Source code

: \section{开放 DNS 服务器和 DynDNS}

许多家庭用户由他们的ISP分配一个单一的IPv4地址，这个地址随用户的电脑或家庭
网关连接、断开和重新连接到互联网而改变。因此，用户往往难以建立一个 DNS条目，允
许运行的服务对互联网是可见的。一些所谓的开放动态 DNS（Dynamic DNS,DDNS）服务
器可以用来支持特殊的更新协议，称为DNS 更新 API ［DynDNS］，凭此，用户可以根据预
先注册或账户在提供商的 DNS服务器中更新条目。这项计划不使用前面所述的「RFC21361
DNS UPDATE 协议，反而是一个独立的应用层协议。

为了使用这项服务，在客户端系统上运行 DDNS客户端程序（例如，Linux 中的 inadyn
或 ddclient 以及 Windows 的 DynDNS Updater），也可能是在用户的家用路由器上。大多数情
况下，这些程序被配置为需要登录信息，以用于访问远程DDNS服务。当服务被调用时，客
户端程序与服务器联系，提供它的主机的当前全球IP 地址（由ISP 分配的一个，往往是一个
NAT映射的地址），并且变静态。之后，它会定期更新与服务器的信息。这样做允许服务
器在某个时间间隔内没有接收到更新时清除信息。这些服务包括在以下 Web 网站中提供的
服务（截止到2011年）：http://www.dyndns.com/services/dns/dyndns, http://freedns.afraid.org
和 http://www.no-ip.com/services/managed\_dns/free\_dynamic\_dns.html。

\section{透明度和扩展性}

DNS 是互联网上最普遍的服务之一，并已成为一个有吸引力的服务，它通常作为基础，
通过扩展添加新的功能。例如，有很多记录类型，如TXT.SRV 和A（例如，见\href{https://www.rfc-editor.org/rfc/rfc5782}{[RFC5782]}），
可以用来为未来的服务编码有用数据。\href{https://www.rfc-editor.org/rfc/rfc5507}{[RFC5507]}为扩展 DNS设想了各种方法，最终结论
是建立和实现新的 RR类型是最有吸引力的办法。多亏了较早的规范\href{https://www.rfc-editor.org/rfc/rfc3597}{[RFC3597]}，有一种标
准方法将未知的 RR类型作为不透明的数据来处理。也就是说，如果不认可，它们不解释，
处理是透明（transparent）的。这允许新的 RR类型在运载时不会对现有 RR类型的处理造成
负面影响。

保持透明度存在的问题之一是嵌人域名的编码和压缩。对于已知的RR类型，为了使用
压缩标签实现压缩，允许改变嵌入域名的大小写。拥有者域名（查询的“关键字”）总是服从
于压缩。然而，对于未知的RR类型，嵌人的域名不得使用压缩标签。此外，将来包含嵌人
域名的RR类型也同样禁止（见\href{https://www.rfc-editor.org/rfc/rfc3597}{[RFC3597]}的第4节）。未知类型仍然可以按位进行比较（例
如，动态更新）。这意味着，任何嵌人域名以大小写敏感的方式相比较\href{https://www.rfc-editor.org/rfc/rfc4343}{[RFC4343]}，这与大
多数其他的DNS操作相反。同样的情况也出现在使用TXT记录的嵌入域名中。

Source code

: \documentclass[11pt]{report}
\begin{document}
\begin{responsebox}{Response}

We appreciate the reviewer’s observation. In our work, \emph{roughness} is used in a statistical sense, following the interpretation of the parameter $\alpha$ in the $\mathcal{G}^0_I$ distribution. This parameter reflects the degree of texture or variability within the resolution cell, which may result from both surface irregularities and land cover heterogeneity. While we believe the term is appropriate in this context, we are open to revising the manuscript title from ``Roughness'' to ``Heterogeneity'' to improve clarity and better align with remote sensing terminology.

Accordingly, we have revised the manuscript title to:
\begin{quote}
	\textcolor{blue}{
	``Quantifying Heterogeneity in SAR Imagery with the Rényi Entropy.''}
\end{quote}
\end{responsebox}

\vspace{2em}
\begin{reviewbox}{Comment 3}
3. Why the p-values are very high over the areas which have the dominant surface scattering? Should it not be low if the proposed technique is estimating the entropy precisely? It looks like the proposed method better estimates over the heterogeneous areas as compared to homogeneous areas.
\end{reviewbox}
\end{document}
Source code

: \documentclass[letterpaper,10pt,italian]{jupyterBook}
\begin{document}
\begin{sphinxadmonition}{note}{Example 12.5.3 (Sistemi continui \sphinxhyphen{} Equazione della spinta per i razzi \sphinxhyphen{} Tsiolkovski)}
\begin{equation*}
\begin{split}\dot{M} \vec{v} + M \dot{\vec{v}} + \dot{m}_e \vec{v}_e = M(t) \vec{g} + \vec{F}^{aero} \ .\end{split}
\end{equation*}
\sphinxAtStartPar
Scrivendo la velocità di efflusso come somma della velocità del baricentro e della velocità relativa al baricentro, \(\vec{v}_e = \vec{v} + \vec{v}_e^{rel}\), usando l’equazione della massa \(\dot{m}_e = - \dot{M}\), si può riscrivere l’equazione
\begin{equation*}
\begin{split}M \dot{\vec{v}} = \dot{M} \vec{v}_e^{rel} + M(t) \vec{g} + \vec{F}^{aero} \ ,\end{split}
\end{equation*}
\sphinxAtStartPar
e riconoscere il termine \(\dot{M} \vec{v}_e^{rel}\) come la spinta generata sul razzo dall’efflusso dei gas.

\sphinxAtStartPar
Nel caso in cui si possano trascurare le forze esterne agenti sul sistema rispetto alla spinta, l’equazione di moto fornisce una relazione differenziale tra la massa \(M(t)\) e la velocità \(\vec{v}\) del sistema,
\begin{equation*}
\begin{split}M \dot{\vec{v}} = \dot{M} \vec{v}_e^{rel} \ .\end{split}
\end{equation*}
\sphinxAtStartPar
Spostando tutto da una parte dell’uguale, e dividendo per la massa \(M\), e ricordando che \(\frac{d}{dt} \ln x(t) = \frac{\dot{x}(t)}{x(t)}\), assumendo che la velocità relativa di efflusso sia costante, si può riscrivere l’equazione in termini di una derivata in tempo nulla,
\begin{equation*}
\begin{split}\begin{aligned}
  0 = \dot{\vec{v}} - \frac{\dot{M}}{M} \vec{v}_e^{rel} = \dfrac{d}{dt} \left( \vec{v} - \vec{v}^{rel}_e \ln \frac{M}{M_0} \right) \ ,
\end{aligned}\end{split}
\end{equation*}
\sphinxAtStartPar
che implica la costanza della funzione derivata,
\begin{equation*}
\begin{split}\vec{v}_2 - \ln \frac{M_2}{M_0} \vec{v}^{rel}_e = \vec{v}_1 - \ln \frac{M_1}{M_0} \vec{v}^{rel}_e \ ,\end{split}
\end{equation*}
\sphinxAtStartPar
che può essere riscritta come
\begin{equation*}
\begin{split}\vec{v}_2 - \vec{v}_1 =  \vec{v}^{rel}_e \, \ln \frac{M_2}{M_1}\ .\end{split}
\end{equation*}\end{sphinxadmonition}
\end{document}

+ + + +

- WHAT YOU SHOULD DO
Your task is to copy each line of the material that contains the word "documentclass".

- FINISHED TASK
: \documentclass[11pt]{report}
: \documentclass[letterpaper,10pt,italian]{jupyterBook}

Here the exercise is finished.